Expert Barbara Karnes, RN Speaks to Realities of Death

Sahuarita Sun: Ellen Sussman

Death and dying

Barbara Karnes (left) talks to an audience member after Thursday's talk in Green Valley.

We have no role model on dying; we have movies and TV,
but that’s not how it happens.

  

On Thursday, Barbara Karnes looked at the realities of dying during a presentation to about 130 people at Valley Presbyterian Church.

  Karnes, an R.N., is former director of Olathe Medical Center’s Hospice and Home Health Departments in Kansas, and author of five books on the subject. Her presentation, “Dynamics of Dying: How the Body Dies,” was filled with poignant stories.

   “Other people die. I’m not going to die,” she said, gradually broaching society’s fear of death. “We can’t see ourselves as being dead.”
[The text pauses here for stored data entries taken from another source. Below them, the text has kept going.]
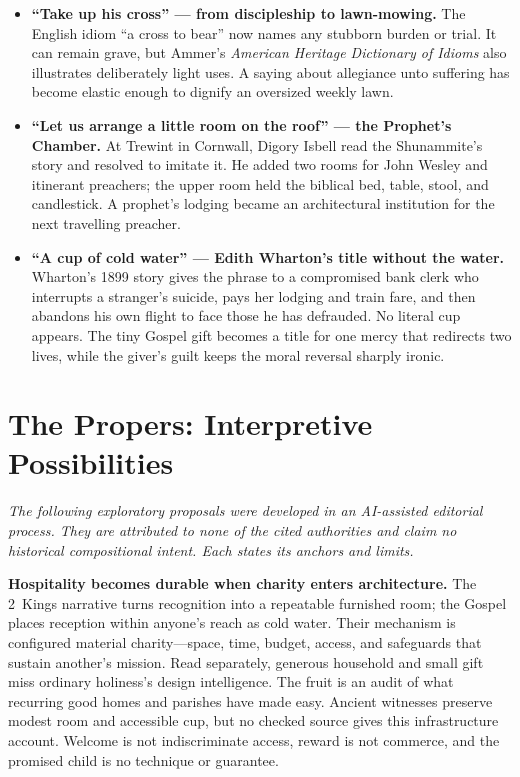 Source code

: {\small
\begin{itemize}
\item \textbf{“Take up his cross” --- from discipleship to lawn-mowing.\enspace{}} The English idiom “a cross to bear” now names any stubborn burden or trial. It can remain grave, but Ammer's \emph{American Heritage Dictionary of Idioms} also illustrates deliberately light uses. A saying about allegiance unto suffering has become elastic enough to dignify an oversized weekly lawn.

\item \textbf{“Let us arrange a little room on the roof” --- the Prophet's Chamber.\enspace{}} At Trewint in Cornwall, Digory Isbell read the Shunammite's story and resolved to imitate it. He added two rooms for John Wesley and itinerant preachers; the upper room held the biblical bed, table, stool, and candlestick. A prophet's lodging became an architectural institution for the next travelling preacher.

\item \textbf{“A cup of cold water” --- Edith Wharton's title without the water.\enspace{}} Wharton's 1899 story gives the phrase to a compromised bank clerk who interrupts a stranger's suicide, pays her lodging and train fare, and then abandons his own flight to face those he has defrauded. No literal cup appears. The tiny Gospel gift becomes a title for one mercy that redirects two lives, while the giver's guilt keeps the moral reversal sharply ironic.
\end{itemize}
}

\section*{The Propers: Interpretive Possibilities}

\noindent\emph{The following exploratory proposals were developed in an AI-assisted editorial process. They are attributed to none of the cited authorities and claim no historical compositional intent. Each states its anchors and limits.}

\noindent\textbf{Hospitality becomes durable when charity enters architecture.\enspace{}}
The 2~Kings narrative turns recognition into a repeatable furnished room; the Gospel places reception within anyone's reach as cold water. Their mechanism is configured material charity---space, time, budget, access, and safeguards that sustain another's mission. Read separately, generous household and small gift miss ordinary holiness's design intelligence. The fruit is an audit of what recurring good homes and parishes have made easy. Ancient witnesses preserve modest room and accessible cup, but no checked source gives this infrastructure account. Welcome is not indiscriminate access, reward is not commerce, and the promised child is no technique or guarantee.

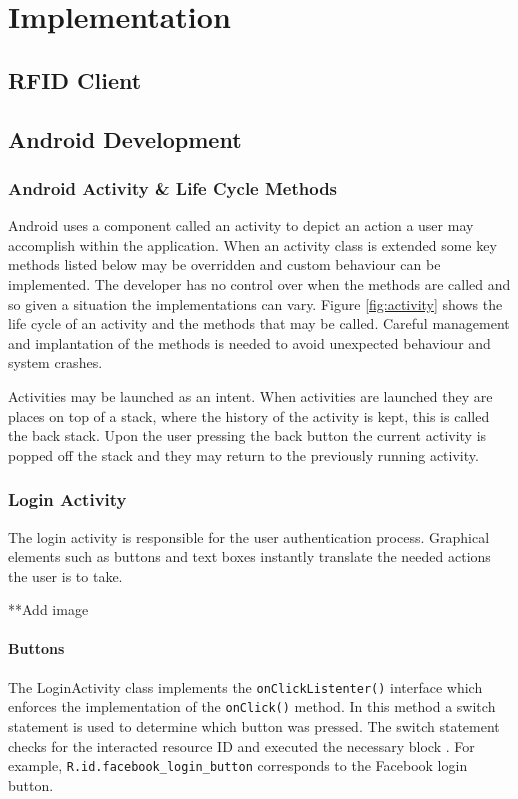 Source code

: \documentclass[a4paper, 11pt]{article}
\begin{document}
\section{Implementation}

\subsection{RFID Client}%


\subsection{Android Development} 

\subsubsection{Android Activity \& Life Cycle Methods}
Android uses a component called an activity to depict an action a user may accomplish within the application. When an activity class is extended some key methods listed below may be overridden and custom behaviour can be implemented. The developer has no control over when the methods are called and so given a situation the implementations can vary. Figure \ref{fig:activity} shows the life cycle of an activity and the methods that may be called. Careful management and implantation of the methods is needed to avoid unexpected behaviour and system crashes.

Activities may be launched as an intent. When activities are launched they are places on top of a stack, where the history of the activity is kept, this is called the back stack. Upon the user pressing the back button the current activity is popped off the stack and they may return to the previously running activity. 


\subsubsection{Login Activity}
The login activity is responsible for the user authentication process. Graphical elements such as buttons and text boxes instantly translate the needed actions the user is to take. 

**Add image

\paragraph{Buttons}
The LoginActivity class implements the \texttt{onClickListenter()} interface which enforces the implementation of the \texttt{onClick()} method. In this method a switch statement is used to determine which button was pressed. The switch statement checks for the interacted resource ID and executed the necessary block . For example, \texttt{R.id.facebook\_login\_button} corresponds to the Facebook login button. 
\end{document}
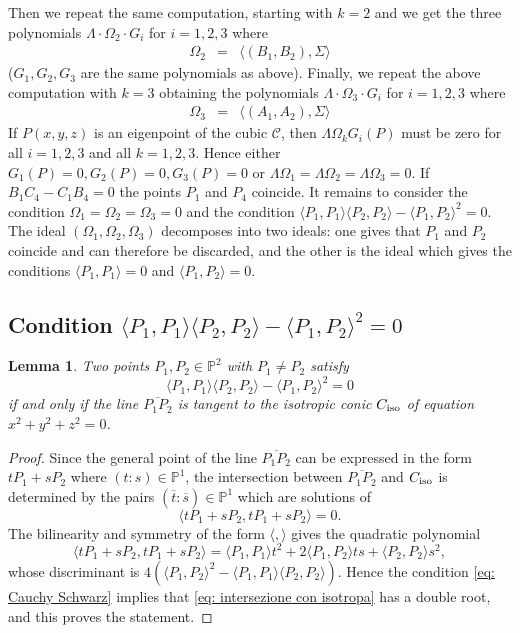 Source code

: \documentclass{amsart}
\theoremstyle{plain}
\newtheorem{lemma}[theorem]{Lemma}
\theoremstyle{definition}
\newcommand{\p}{\mathbb{P}}
\newcommand{\scl}[2]{\langle #1, #2 \rangle}
\begin{document}
Then we repeat the same computation, starting with $k=2$ and 
we get the three polynomials
$\Lambda \cdot \Omega_2 \cdot G_i$ for $i=1, 2, 3$
where
\begin{eqnarray}
\Omega_2 & = & \scl{(B_1, B_2)}{\Sigma}
\end{eqnarray}
($G_1, G_2, G_3$ are the same polynomials as above).
Finally, we repeat the above computation with $k=3$ obtaining the
polynomials
$\Lambda \cdot \Omega_3 \cdot G_i$ for $i=1, 2, 3$
where
\begin{eqnarray}
\Omega_3 & = & \scl{(A_1, A_2)}{\Sigma}
\end{eqnarray}
If $P(x, y, z)$ is an eigenpoint of the cubic $\mathcal{C}$, then
$\Lambda \Omega_k G_i(P)$ must be zero for all $i=1, 2, 3$ and all $k=1, 2, 3$.
Hence either $G_1(P)=0, G_2(P) = 0, G_3(P) = 0$ or
$\Lambda \Omega_1 = \Lambda \Omega_2 = \Lambda \Omega_3 = 0$. If 
$B_1C_4-C_1B_4 =0$ the points $P_1$ and $P_4$ coincide. It remains to consider
the condition $\Omega_1 = \Omega_2 = \Omega_3 = 0$ and the condition
$ \scl{P_1}{P_1} \scl{P_2}{P_2}-\scl{P_1}{P_2}^2 =0$. The ideal
$(\Omega_1, \Omega_2, \Omega_3)$ decomposes into two ideals: one gives that
$P_1$ and $P_2$ coincide and can therefore be discarded, and the other is
the ideal which gives the conditions $\scl{P_1}{P_1}=0$ and $\scl{P_1}{P_2}=0$.

\subsection{Condition $\scl{P_1}{P_1} \scl{P_2}{P_2}-\scl{P_1}{P_2}^2 = 0$}
\begin{lemma}\label{lemma: Cauchy Schwarz}
Two points $P_1, P_2 \in \p^2$ with $P_1 \neq P_2$ satisfy
\begin{equation}\label{eq: Cauchy Schwarz}
\scl{P_1}{P_1} \scl{P_2}{P_2}-\scl{P_1}{P_2}^2 = 0
\end{equation}
if and only if the line $\overline {P_1 P_2}$ is tangent to the isotropic conic
$C_{\rm iso}$ of equation $x^2 +y^2 +z^2=0$.
\end{lemma}

\begin{proof}
Since the general point of the line $\overline {P_1 P_2}$ can be expressed in the form
$t P_1 + sP_2$ where $(t:s) \in \p^1$, the intersection between $\overline {P_1 P_2}$
and $C_{\rm iso}$ is determined by the pairs $( \overline t: \overline s)\in \p^1$ which are solutions of
$$
\scl{t P_1 + sP_2}{t P_1 + sP_2} =0.
$$
The bilinearity and symmetry of the form $\scl{}{}$ gives the quadratic polynomial
\begin{equation}\label{eq: intersezione con isotropa}
\scl{t P_1 + sP_2}{t P_1 + sP_2}= \scl{P_1}{P_1} t^2
+2\scl{P_1}{P_2} ts + \scl{P_2}{P_2}s^2,
\end{equation}
whose discriminant is $4 ( \scl{P_1}{P_2}^2 - \scl{P_1}{P_1} \scl{P_2}{P_2})$.
Hence the condition \eqref{eq: Cauchy Schwarz} implies that \eqref{eq: intersezione con isotropa}
has a double root, and this proves the statement.
\end{proof}
\end{document}
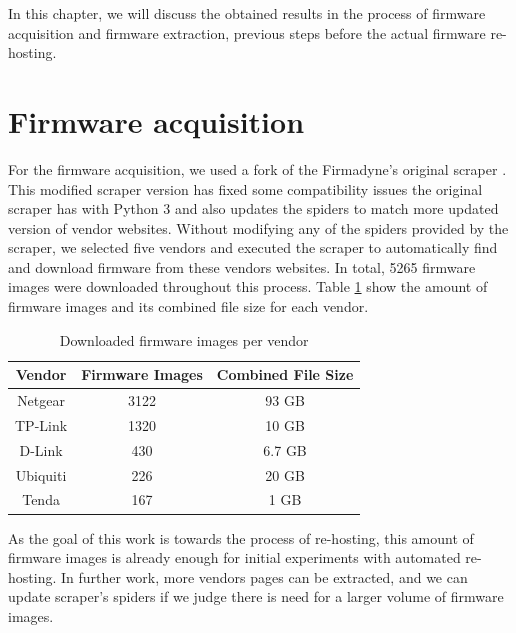 In this chapter, we will discuss the obtained results in the process of firmware acquisition and firmware extraction, previous steps before the actual firmware re-hosting.

\section{Firmware acquisition}

For the firmware acquisition, we used a fork of the Firmadyne's \cite{firmadyne} original scraper \cite{github:scraper}. This modified scraper version has fixed some compatibility issues the original scraper has with Python 3 and also updates the spiders to match more updated version of vendor websites. Without modifying any of the spiders provided by the scraper, we selected five vendors and executed the scraper to automatically find and download firmware from these vendors websites. In total, 5265 firmware images were downloaded throughout this process. Table \ref{tab:scraper} show the amount of firmware images and its combined file size for each vendor.

\begin{table}[h]
\centering
\caption{Downloaded firmware images per vendor}
\begin{tabular}{|c|c|c|}
\hline
\textbf{Vendor} & \textbf{Firmware Images} & \textbf{Combined File Size} \\ \hline
Netgear         & 3122                     & 93 GB                       \\ \hline
TP-Link         & 1320                     & 10 GB                       \\ \hline
D-Link          & 430                      & 6.7 GB                      \\ \hline
Ubiquiti        & 226                      & 20 GB                       \\ \hline
Tenda           & 167                      & 1 GB                        \\ \hline
\end{tabular}
\label{tab:scraper}
\end{table}

As the goal of this work is towards the process of re-hosting, this amount of firmware images is already enough for initial experiments with automated re-hosting. In further work, more vendors pages can be extracted, and we can update scraper's spiders if we judge there is need for a larger volume of firmware images.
 The two-hour talk was designed to help neutralize the fear most people have about dying and death.

Karnes said when we find ourselves at the bedside of someone who is dying we are emotionally involved and do not really see what is happening. What is happening is distorted by our fears, and knowledge reduces fear.

Having an understanding about the normal, natural dying process — before we need the information — will help reduce that fear.

   There are two ways to die — gradual or fast, she says. Dying fast is easier on the ill or injured but is harder on the living, she said. Most people who die from disease do certain things at certain times. It may take months or weeks; when it comes down to days, hours and minutes, Karnes said we all die the same.

   We also die as we lived, she explained. A cantankerous person may be a monster as death nears. A controlling person will likely orchestrate his death giving orders to family, doctors and nurses.

   Karnes said there are commonalities among humans when dying from a terminal or long-term illness.

   Four months before death, the person stops eating meat. Sleeping habits change. The person spends more time asleep than awake. The world is no longer the person’s reality.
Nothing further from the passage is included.